Jean-Talon, nous dit: Oui, et nous demandons d'être présents dans la nomination des juges de la Cour suprême. Quand le premier ministre nous dit: Nous demanderons un droit de veto sur l'immigration. L'a-t-il ce droit de veto? L'a-t-il ce droit de nomination des juges? Ils ne l'ont pas. Mais ils nous démontrent une chose. Ils ont procédé dans ce dossier à la pièce. ls ont touché quelque chose de fondamental quant aux droits du Québec, quant à la capacité du Québec de se développer au niveau constitutionnel et ils ont agi avec imprudence, un peu comme si on passait de l'université au Conseil exécutif comme un apprenti sorcier. Ce n'est pas comme cela qu'on doit traiter des droits du Québec.

On a aussi travesti le sens de l'utilisation de la clause "nonobstant". On a même d'ailleurs cité, dans le cas du député de Mille-Îles, en travestissant, le professeur Henri Brun. L'utilisation de la clause "nonobstant" est une façon de restreindre ponctuellement l'application de la charte canadienne. La clause "nonobstant" n'est pas une panacée. C'est pourquoi la solution la plus globale à cet égard doit être envisagée. C'est celle de la primauté reconnue à notre charte, dans notre système de droit, pour ce peuple, sur son territoire.

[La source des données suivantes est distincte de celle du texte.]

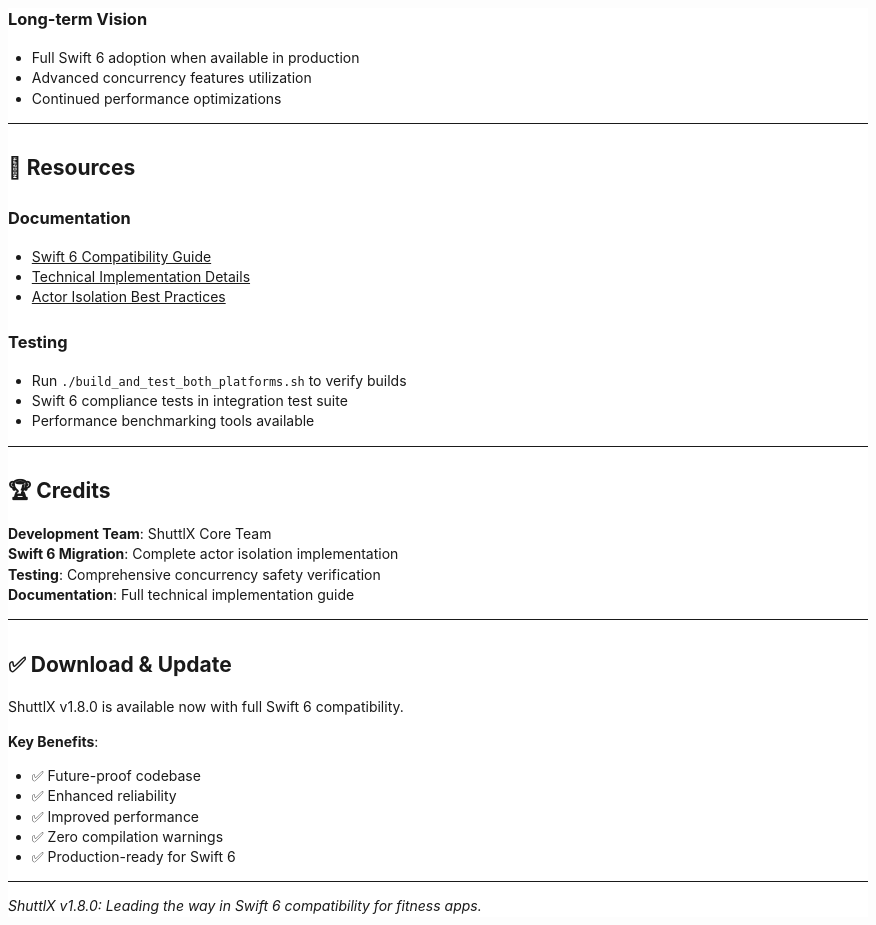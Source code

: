 ### **Long-term Vision**
- Full Swift 6 adoption when available in production
- Advanced concurrency features utilization
- Continued performance optimizations

---

## 🔗 **Resources**

### **Documentation**
- [Swift 6 Compatibility Guide](docs/SWIFT_6_COMPATIBILITY_COMPLETE.md)
- [Technical Implementation Details](README.md#swift-6-compatibility)
- [Actor Isolation Best Practices](Tests/IntegrationTests/Swift6ActorIsolationTests.swift)

### **Testing**
- Run `./build_and_test_both_platforms.sh` to verify builds
- Swift 6 compliance tests in integration test suite
- Performance benchmarking tools available

---

## 🏆 **Credits**

**Development Team**: ShuttlX Core Team  
**Swift 6 Migration**: Complete actor isolation implementation  
**Testing**: Comprehensive concurrency safety verification  
**Documentation**: Full technical implementation guide

---

## ✅ **Download & Update**

ShuttlX v1.8.0 is available now with full Swift 6 compatibility.

**Key Benefits**:
- ✅ Future-proof codebase
- ✅ Enhanced reliability
- ✅ Improved performance
- ✅ Zero compilation warnings
- ✅ Production-ready for Swift 6

---

*ShuttlX v1.8.0: Leading the way in Swift 6 compatibility for fitness apps.*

En somme, Mme la Présidente, je crois que nous aurons pu faire, lors de cette motion de blâme, la démonstration de ce qu'elle contient, que ce gouvernement, oui, a agi de façon prématurée. Deuxièmement, ce gouvernement a agi de façon imprudente avec nos droits collectifs. Troisièmement, ce gouvernement agit en brouillon, de façon improvisée et, pire, il le fait en cachette, comme il l'a fait à l'égard de la hausse des impôts, comme il l'a fait à l'égard de l'affichage français à Montréal, comme il l'a fait à l'égard de la rémunération dans les secteurs public et parapublic.

Tout se fait par la porte d'en arrière et en catimini. Nous ne laisserons pas faire le Parti libéral, surtout pas dans ces matières qui touchent la permanence des choses de ce peuple. Car vous avez parlé, certains d'entre vous, du peuple québécois. Ce peuple pour être respecté, cela implique qu'on respecte au minimum celles et ceux qui ont été élus par lui le 2 décembre. Cela présuppose que, quand il y a des enjeux collectifs fondamentaux, on vienne devant cette Assemblée, qu'on sorte du "bunker". On ne laissera pas le Parti libéral toucher à ces questions vitales pour notre avenir dans le secret des comités secrets et des bénévoles secrets.

C'est pour cela, Mme la Présidente, que nous croyons que cette motion, que la majorité rejettera les yeux fermés, restera bien fondée.

La Vice-Présidente: Merci, M. le chef de l'Opposition. Là, on serait à la mise aux voix de la motion.

Une voix: Vote enregistré.

M. Gratton: Mme la Présidente, pourrai-je suggérer et vous demander de reporter le vote à mardi, à la fin de la période des affaires courantes?

La Vice-Présidente: Vote reporté à mardi à la période des affaires courantes.

M. Gratton: Et cela étant, Mme la Présidente, puis-je vous suggérer d'ajourner les travaux de l'Assemblée jusqu'à mardi 14 heures?

La Vice-Présidente: Y a-t-il consentement pour l'ajournement des travaux?

M. Gendron: Adopté.

La Vice-Présidente: Travaux ajournés à mardi 14 heures.